Task brief:
Copy each line of the data below in which the word "Radio" can be found.

(Saved data entries)
-- Opening Marker --
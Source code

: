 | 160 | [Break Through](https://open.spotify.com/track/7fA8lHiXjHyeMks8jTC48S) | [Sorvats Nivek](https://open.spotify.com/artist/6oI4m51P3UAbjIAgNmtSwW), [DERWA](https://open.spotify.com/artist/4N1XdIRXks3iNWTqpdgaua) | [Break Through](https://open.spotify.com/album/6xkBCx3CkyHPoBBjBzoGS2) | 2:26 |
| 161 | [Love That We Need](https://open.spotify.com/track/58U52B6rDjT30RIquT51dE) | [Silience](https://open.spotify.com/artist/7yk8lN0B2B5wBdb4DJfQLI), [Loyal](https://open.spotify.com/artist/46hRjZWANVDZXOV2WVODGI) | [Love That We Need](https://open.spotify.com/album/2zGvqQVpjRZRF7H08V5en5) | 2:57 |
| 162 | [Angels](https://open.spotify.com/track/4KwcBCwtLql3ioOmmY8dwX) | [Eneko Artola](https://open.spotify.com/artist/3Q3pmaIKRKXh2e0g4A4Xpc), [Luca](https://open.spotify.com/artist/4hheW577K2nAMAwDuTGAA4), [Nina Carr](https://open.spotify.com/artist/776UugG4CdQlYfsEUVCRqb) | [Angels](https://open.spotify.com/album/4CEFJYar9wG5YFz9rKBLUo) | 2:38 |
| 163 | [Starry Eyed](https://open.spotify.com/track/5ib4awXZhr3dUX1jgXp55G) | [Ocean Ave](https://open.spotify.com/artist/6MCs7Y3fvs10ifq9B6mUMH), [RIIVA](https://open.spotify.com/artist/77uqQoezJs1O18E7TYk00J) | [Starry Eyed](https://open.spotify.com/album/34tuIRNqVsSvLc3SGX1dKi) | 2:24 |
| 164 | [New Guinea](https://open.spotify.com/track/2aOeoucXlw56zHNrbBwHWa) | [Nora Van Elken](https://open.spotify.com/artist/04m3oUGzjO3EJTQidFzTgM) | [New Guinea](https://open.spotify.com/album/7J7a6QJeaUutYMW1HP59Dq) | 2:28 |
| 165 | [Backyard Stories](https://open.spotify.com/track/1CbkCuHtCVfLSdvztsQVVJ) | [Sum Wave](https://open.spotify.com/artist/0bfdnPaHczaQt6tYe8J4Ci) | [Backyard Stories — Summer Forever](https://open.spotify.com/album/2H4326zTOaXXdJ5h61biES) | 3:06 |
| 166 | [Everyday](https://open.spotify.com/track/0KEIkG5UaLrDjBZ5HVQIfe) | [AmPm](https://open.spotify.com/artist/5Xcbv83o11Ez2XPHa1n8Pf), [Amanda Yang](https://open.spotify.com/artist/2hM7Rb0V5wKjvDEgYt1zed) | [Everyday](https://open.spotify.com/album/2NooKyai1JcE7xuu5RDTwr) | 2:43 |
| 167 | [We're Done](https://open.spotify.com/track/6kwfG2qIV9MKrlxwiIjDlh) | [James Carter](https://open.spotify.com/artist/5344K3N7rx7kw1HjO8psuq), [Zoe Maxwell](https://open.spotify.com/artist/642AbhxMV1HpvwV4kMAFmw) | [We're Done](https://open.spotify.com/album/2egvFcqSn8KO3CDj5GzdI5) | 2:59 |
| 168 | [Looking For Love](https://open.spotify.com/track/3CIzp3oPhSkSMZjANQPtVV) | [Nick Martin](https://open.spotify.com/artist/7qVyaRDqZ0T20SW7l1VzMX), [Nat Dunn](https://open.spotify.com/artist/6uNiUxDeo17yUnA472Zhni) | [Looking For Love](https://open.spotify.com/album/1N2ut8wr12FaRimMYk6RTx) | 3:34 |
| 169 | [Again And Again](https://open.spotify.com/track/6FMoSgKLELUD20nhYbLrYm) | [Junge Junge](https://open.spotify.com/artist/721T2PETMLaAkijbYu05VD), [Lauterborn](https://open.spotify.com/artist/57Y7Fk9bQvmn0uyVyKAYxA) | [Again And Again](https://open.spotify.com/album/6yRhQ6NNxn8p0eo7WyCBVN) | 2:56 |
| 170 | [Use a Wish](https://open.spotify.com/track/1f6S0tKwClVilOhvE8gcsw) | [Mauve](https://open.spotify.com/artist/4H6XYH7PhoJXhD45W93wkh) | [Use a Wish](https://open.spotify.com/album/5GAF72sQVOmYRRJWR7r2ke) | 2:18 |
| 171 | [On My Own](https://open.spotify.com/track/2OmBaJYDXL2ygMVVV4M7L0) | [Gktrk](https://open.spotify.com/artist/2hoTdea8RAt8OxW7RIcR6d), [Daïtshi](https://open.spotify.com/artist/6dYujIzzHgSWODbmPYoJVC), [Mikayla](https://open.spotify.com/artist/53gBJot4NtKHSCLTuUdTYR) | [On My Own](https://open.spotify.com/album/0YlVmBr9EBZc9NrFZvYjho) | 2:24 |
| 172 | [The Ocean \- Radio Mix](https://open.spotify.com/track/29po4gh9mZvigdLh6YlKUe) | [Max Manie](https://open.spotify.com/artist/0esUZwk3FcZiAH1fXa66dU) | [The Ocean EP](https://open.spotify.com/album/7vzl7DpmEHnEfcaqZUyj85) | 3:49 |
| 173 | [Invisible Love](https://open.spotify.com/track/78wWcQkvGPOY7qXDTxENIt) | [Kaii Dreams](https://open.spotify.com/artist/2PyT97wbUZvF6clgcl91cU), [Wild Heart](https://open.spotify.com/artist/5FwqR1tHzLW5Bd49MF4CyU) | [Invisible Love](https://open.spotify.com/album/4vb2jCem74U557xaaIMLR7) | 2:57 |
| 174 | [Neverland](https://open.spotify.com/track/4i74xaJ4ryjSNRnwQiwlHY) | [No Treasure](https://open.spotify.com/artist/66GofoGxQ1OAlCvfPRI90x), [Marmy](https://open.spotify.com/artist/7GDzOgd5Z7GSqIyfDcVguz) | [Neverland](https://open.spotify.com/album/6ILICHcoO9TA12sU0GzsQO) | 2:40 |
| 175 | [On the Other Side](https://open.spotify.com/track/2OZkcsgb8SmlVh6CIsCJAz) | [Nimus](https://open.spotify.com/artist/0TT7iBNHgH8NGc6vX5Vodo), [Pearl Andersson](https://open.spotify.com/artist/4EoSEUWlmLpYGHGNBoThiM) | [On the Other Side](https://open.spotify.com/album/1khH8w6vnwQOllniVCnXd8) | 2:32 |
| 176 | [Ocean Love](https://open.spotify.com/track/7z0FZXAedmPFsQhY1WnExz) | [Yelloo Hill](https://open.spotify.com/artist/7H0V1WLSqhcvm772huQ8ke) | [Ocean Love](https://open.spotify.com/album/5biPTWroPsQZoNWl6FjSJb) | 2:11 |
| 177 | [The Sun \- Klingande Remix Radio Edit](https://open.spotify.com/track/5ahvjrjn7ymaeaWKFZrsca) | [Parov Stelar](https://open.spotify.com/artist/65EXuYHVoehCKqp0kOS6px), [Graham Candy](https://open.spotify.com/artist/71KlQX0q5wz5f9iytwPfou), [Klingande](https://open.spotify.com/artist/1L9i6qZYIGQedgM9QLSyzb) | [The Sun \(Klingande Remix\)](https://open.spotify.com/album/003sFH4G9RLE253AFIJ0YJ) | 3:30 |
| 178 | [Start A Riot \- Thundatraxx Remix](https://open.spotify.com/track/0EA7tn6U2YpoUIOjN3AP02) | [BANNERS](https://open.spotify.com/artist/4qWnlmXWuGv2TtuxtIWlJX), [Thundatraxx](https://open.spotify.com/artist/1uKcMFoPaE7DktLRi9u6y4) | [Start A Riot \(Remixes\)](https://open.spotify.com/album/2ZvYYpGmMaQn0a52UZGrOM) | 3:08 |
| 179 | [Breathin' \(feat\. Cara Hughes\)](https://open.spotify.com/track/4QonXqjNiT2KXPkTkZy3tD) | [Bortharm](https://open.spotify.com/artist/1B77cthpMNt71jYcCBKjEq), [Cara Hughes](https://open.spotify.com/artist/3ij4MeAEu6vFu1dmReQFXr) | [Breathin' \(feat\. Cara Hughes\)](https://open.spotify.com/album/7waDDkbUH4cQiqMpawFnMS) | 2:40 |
-- Closing Marker --
Answer below:
| 172 | [The Ocean \- Radio Mix](https://open.spotify.com/track/29po4gh9mZvigdLh6YlKUe) | [Max Manie](https://open.spotify.com/artist/0esUZwk3FcZiAH1fXa66dU) | [The Ocean EP](https://open.spotify.com/album/7vzl7DpmEHnEfcaqZUyj85) | 3:49 |
| 177 | [The Sun \- Klingande Remix Radio Edit](https://open.spotify.com/track/5ahvjrjn7ymaeaWKFZrsca) | [Parov Stelar](https://open.spotify.com/artist/65EXuYHVoehCKqp0kOS6px), [Graham Candy](https://open.spotify.com/artist/71KlQX0q5wz5f9iytwPfou), [Klingande](https://open.spotify.com/artist/1L9i6qZYIGQedgM9QLSyzb) | [The Sun \(Klingande Remix\)](https://open.spotify.com/album/003sFH4G9RLE253AFIJ0YJ) | 3:30 |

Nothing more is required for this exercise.